PRODIGAL

CONFESSION / LORD’S PRAYER

(READ OUT LOUD:  IF WITH FRIENDS/FAMILY, READ TOGETHER)

 

Father, who gives all,

we ask that you forgive all. 

Father, who braved the cross,

may we too find courage to count the cost. 

And, Father, may we, without cause to stall,

into your strong arms this day fall.

Our Father, who art in heaven, hallowed be thy name. Thy Kingdom come, thy will be done, on earth as it is in heaven Give us this day our daily bread. And forgive us our debts, as we forgive our debtors. And lead us not into temptation, but deliver us from evil. For Thine is the kingdom, the power and the glory, forever. Amen.

SCRIPTURE

(READ OUT LOUD:  IF WITH FRIENDS/FAMILY, TAKE TURNS READING EACH SECTION)

(Luke 15:1-2)  Now all the tax collectors and sinners were coming near to listen to him. 2 And the Pharisees and the scribes were grumbling and saying, “This fellow welcomes sinners and eats with them.”

(Luke 15:11-32)  Then Jesus said, “There was a man who had two sons. 12 The younger of them said to his father, ‘Father, give me the share of the property that will belong to me.’ So he divided his property between them. 13 A few days later the younger son gathered all he had and traveled to a distant country, and there he squandered his property in dissolute living. 14 When he had spent everything, a severe famine took place throughout that country, and he began to be in need. 15 So he went and hired himself out to one of the citizens of that country, who sent him to his fields to feed the pigs. 16 He would gladly have filled himself with the pods that the pigs were eating; and no one gave him anything. 

17 But when he came to himself he said, ‘How many of my father’s hired hands have bread enough and to spare, but here I am dying of hunger! 18 I will get up and go to my father, and I will say to him, “Father, I have sinned against heaven and before you; 19 I am no longer worthy to be called your son; treat me like one of your hired hands.” ’ 20 So he set off and went to his father. But while he was still far off, his father saw him and was filled with compassion; he ran and put his arms around him and kissed him. 21 Then the son said to him, ‘Father, I have sinned against heaven and before you; I am no longer worthy to be called your son.’ 

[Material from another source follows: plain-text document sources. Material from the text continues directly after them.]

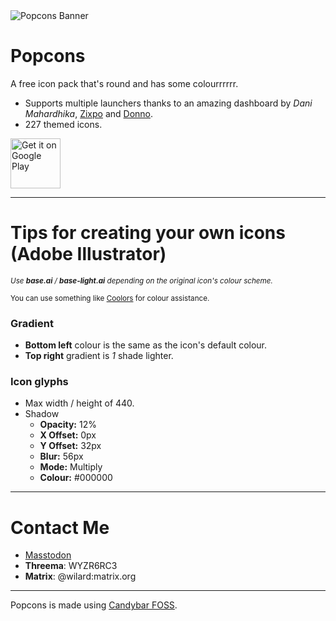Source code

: <img src="https://raw.githubusercontent.com/Wil-Design/Popcons/main/githubmedia/play-store-banner.png" alt="Popcons Banner">

# Popcons
A free icon pack that's round and has some colourrrrrr.
- Supports multiple launchers thanks to an amazing dashboard by *Dani Mahardhika*, [Zixpo](https://github.com/zixpo) and [Donno](https://github.com/Donnnno).
- 227 themed icons.

[<img src="https://play.google.com/intl/en_us/badges/images/generic/en_badge_web_generic.png" alt="Get it on Google Play" height="80">](https://play.google.com/store/apps/details?id=com.wil.popcons)

---

# Tips for creating your own icons (Adobe Illustrator)

<sup>*Use **base.ai** / **base-light.ai** depending on the original icon's colour scheme.*</sup>

<sup>You can use something like [Coolors](https://www.coolors.co/) for colour assistance.</sup>

### Gradient

- **Bottom left** colour is the same as the icon's default colour.
- **Top right** gradient is *1* shade lighter.

### Icon glyphs

- Max width / height of 440.
- Shadow
  - **Opacity:** 12%
  - **X Offset:** 0px
  - **Y Offset:** 32px
  - **Blur:** 56px
  - **Mode:** Multiply
  - **Colour:** #000000
  
---

# Contact Me

- [Masstodon](https://fosstodon.org/@wil)
- **Threema**: WYZR6RC3
- **Matrix**: @wilard:matrix.org

---

Popcons is made using [Candybar FOSS](https://github.com/Donnnno/candybar-foss).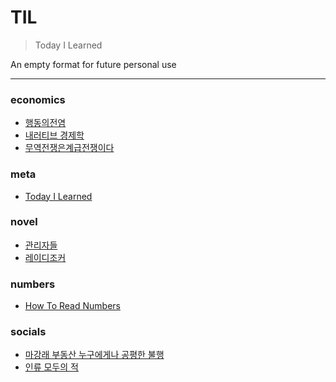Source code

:# TIL

> Today I Learned

An empty format for future personal use 

---

### economics

- [행동의전염](economics/행동의전염.md)
- [내러티브 경제학](economics/내러티브-경제학.md)
- [무역전쟁은계급전쟁이다](economics/무역전쟁은계급전쟁이다.md)

### meta

- [Today I Learned](til_reading/meta/today-i-learned.md)

### novel

- [관리자들](novel/관리자들.md)
- [레이디조커](novel/레이디조커.md)

### numbers

- [How To Read Numbers](numbers/how-to-read-numbers.md)

### socials

- [마강래 부동산 누구에게나 공평한 불행](socials/마강래-부동산-누구에게나-공평한-불행.md)
- [인류 모두의 적](socials/인류-모두의-적.md.md)

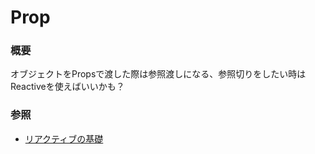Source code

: # Prop  
  
### 概要  
オブジェクトをPropsで渡した際は参照渡しになる、参照切りをしたい時はReactiveを使えばいいかも？  
    
### 参照  
- [リアクティブの基礎](https://v3.ja.vuejs.org/guide/reactivity-fundamentals.html)  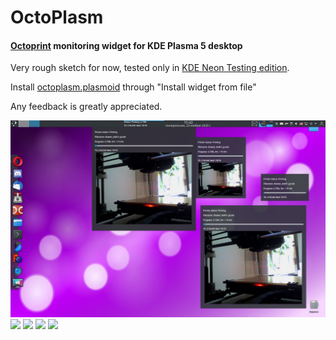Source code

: # OctoPlasm
#### [Octoprint](https://octoprint.org/) monitoring widget for KDE Plasma 5 desktop
Very rough sketch for now, tested only in [KDE Neon Testing edition](https://neon.kde.org/download).

Install [octoplasm.plasmoid](/octoplasm.plasmoid) through "Install widget from file"

Any feedback is greatly appreciated.

![](/screenshots/1.jpg?raw=true)
![](/screenshots/2.jpg?raw=true)
![](/screenshots/3.jpg?raw=true)
![](/screenshots/4.jpg?raw=true)
![](/screenshots/5.jpg?raw=true)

22 But the father said to his slaves, ‘Quickly, bring out a robe—the best one—and put it on him; put a ring on his finger and sandals on his feet. 23 And get the fatted calf and kill it, and let us eat and celebrate; 24 for this son of mine was dead and is alive again; he was lost and is found!’ And they began to celebrate.

25 “Now his elder son was in the field; and when he came and approached the house, he heard music and dancing. 26 He called one of the slaves and asked what was going on. 27 He replied, ‘Your brother has come, and your father has killed the fatted calf, because he has got him back safe and sound.’ 28 Then he became angry and refused to go in. His father came out and began to plead with him. 29 But he answered his father, ‘Listen! For all these years I have been working like a slave for you, and I have never disobeyed your command; yet you have never given me even a young goat so that I might celebrate with my friends. 30 But when this son of yours came back, who has devoured your property with prostitutes, you killed the fatted calf for him!’ 

31 Then the father said to him, ‘Son, you are always with me, and all that is mine is yours. 32 But we had to celebrate and rejoice, because this brother of yours was dead and has come to life; he was lost and has been found.’”

PRAYER

(READ OUT LOUD — IF WITH FRIENDS/FAMILY, READ TOGETHER)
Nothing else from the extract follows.